Isabel Dos Santos
Isabel Dos Santos
Image: Supplied

Not so long ago, Isobel dos Santos, the daughter of Angola’s former leader José Eduardo dos Santos, was Africa’s richest woman and the continent’s first female billionaire. Today, two years after her father’s death, with accusations of corruption swirling around her and a warrant of arrest from Interpol hanging over her head, she is an economic and political pariah.

She asserts (and stop me if you’ve heard this one before) that it’s all a spectacular “witch-hunt”. To escape this, the 50-year-old has taken refuge in the glitzy “we don’t ask a lot of questions” capital of the world, Dubai. The situation is so dire over at the ultra-luxe Bulgari Resort where she’s living that Dos Santos has had to get used to wearing designer garb that is 10 years old. Couture from a different decade — oh, the injustice. Does Interpol have no humanity? This is one of the more gob-smacking statements of outrage conveyed in an interview with Dos Santos by veteran journalist Christina Lamb in the Times (of London).

Like the 168 readers who commented on her article, I was equal parts appalled and mesmerised. This prompted me to do some delving into the parallel universe in which Dos Santos resides. What I found has perplexed me deeply.

To sketch the scene, Dos Santos’s descent began in 2020, when the International Consortium of Investigative Journalists published the Luanda Leaks, which claimed that she and her late husband Sindika Dokolo had illicitly benefited from a wild array of business opportunities, sourced from the government, when her father was president. Investigations duly commenced, arrest warrants were issued and, as it stands today, she cannot enter the US while $733-million worth of her assets was frozen by a UK high court in December. Naturally, Dos Santos refutes all this and puts most of it down to the Angolan state having a “political agenda” against her.
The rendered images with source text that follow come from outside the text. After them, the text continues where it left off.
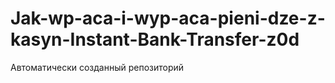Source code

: # Jak-wp-aca-i-wyp-aca-pieni-dze-z-kasyn-Instant-Bank-Transfer-z0d
Автоматически созданный репозиторий

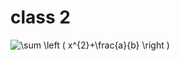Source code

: 
# class 2

<img src="https://latex.codecogs.com/gif.latex?\sum&space;\left&space;(&space;x^{2}&plus;\frac{a}{b}&space;\right&space;)" title="\sum \left ( x^{2}+\frac{a}{b} \right )" />

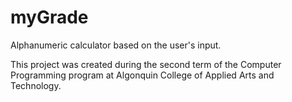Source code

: # myGrade
Alphanumeric calculator based on the user's input.

This project was created during the second term of the Computer Programming program at Algonquin College of Applied Arts and Technology.

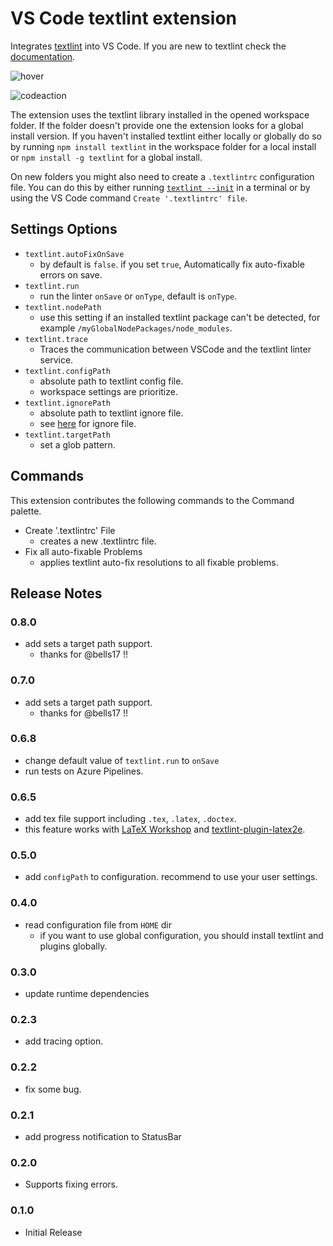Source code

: # VS Code textlint extension

Integrates [textlint](https://textlint.github.io/) into VS Code. If you are new to textlint check the [documentation](https://textlint.github.io/).

![hover](https://github.com/taichi/vscode-textlint/raw/master/imgs/hover.png?raw=true)

![codeaction](https://github.com/taichi/vscode-textlint/raw/master/imgs/codeaction.png?raw=true)

The extension uses the textlint library installed in the opened workspace folder. If the folder doesn't provide one the
extension looks for a global install version. If you haven't installed textlint either locally or globally do so by running
`npm install textlint` in the workspace folder for a local install or `npm install -g textlint` for a global install.

On new folders you might also need to create a `.textlintrc` configuration file. You can do this by either running
[`textlint --init`](https://github.com/textlint/textlint/blob/master/docs/getting-started.md#configuration) in a terminal or by using the VS Code
command `Create '.textlintrc' file`.

## Settings Options

* `textlint.autoFixOnSave`
  * by default is `false`. if you set `true`, Automatically fix auto-fixable errors on save.
* `textlint.run`
  * run the linter `onSave` or `onType`, default is `onType`.
* `textlint.nodePath`
  * use this setting if an installed textlint package can't be detected, for example `/myGlobalNodePackages/node_modules`.
* `textlint.trace`
  * Traces the communication between VSCode and the textlint linter service.
* `textlint.configPath`
  * absolute path to textlint config file.
  * workspace settings are prioritize.
* `textlint.ignorePath`
  * absolute path to textlint ignore file.
  * see [here](https://textlint.github.io/docs/ignore.html#ignoring-files-textlintignore) for ignore file.
* `textlint.targetPath`
  * set a glob pattern.

## Commands

This extension contributes the following commands to the Command palette.

* Create '.textlintrc' File
  * creates a new .textlintrc file.
* Fix all auto-fixable Problems
  * applies textlint auto-fix resolutions to all fixable problems.

## Release Notes

### 0.8.0
* add sets a target path support.
  * thanks for @bells17 !!

### 0.7.0
* add sets a target path support.
  * thanks for @bells17 !!

### 0.6.8
* change default value of `textlint.run` to `onSave`
* run tests on Azure Pipelines.

### 0.6.5
* add tex file support including `.tex`, `.latex`, `.doctex`.
* this feature works with [LaTeX Workshop](https://marketplace.visualstudio.com/items?itemName=James-Yu.latex-workshop) and [textlint-plugin-latex2e](https://github.com/ta2gch/textlint-plugin-latex2e).

### 0.5.0
* add `configPath` to configuration. recommend to use your user settings.

### 0.4.0
* read configuration file from `HOME` dir
  * if you want to use global configuration, you should install textlint and plugins globally.

### 0.3.0
* update runtime dependencies

### 0.2.3
* add tracing option.

### 0.2.2
* fix some bug.

### 0.2.1
* add progress notification to StatusBar

### 0.2.0
* Supports fixing errors.

### 0.1.0
* Initial Release
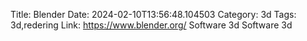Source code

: Title: Blender
Date: 2024-02-10T13:56:48.104503
Category: 3d
Tags: 3d,redering
Link: https://www.blender.org/
Software 3d
Software 3d

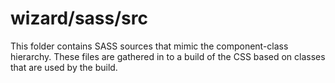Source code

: # wizard/sass/src

This folder contains SASS sources that mimic the component-class hierarchy. These files
are gathered in to a build of the CSS based on classes that are used by the build.
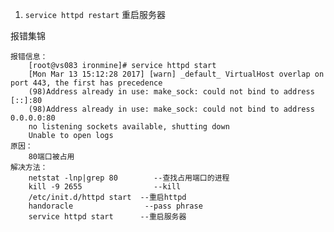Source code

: 1. `service httpd restart`	重启服务器


报错集锦
		
	报错信息：
    	[root@vs083 ironmine]# service httpd start
		[Mon Mar 13 15:12:28 2017] [warn] _default_ VirtualHost overlap on port 443, the first has precedence
		(98)Address already in use: make_sock: could not bind to address [::]:80
		(98)Address already in use: make_sock: could not bind to address 0.0.0.0:80
		no listening sockets available, shutting down
		Unable to open logs
    原因：
    	80端口被占用
    解决方法：
    	netstat -lnp|grep 80		--查找占用端口的进程
		kill -9 2655				--kill
		/etc/init.d/httpd start	 --重启httpd
		handoracle				  --pass phrase
		service httpd start		 --重启服务器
Now, she tells Lamb, she’s hard up for liquid cash and has lost 20kg, while her children are grinding out their days at school in London (they live in her South Kensington mansion).

This beleaguered widow is living the solo life in what she depicts as a diamond-encrusted, oil-fuelled Emirate cage. “I’m very bored,” she tells Lamb. And yet, the icy chill of her financial tundra hasn’t caused her to grey down her image — rather, she has, as the youth might say, “glowed up”. Dos Santos, in her Emirati purgatory, has morphed from a serious businesswoman in a sensible suit into a glamorous EMEA Instagram star with 560 000-plus followers and many, many more on TikTok. And, remarkably, given the tales of extraction and theft that led her to this point, admirers are flocking to Dos Santos’s posts, complete with smoky eyes, filters, and pouts amid well-placed poignant or “inspirational” captions. (Don’t bother looking for the one that says: “Anyone can become a billionaire if their daddy is president and he shunts business your way.”)

This media metamorphosis is a helluva thing, but the comments on her posts are even more staggering. “YOU CAN CHANGE THE WORLD MS SANTOS! I SEE GREATNESS IN YOU!!” shouts one fan. “Know one thing, Isobel dos Santos, no one will destroy your charisma and your talent,” swoons another. Her Instagram comments read like a tsunami of adoration. Given what led her to this point, you have to ask why so many people love Dos Santos. Is it that she symbolises a world they wish to be part of, no matter the tactics you need to employ to get there? After all, if the allegations are to be believed, Dos Santos made an incredible $2.2-billion fortune largely from state-run entities, in a country where 15.1-million people live in extreme poverty, surviving on less than R36 a day.

Something is seriously broken with our critical faculties when our moral agnosticism to the path somebody takes to extreme wealth doesn’t seem to matter. Our obsession with power and glitz should never shoulder out our ability to assess what is acceptable, and whose backs you must stand on to get somewhere.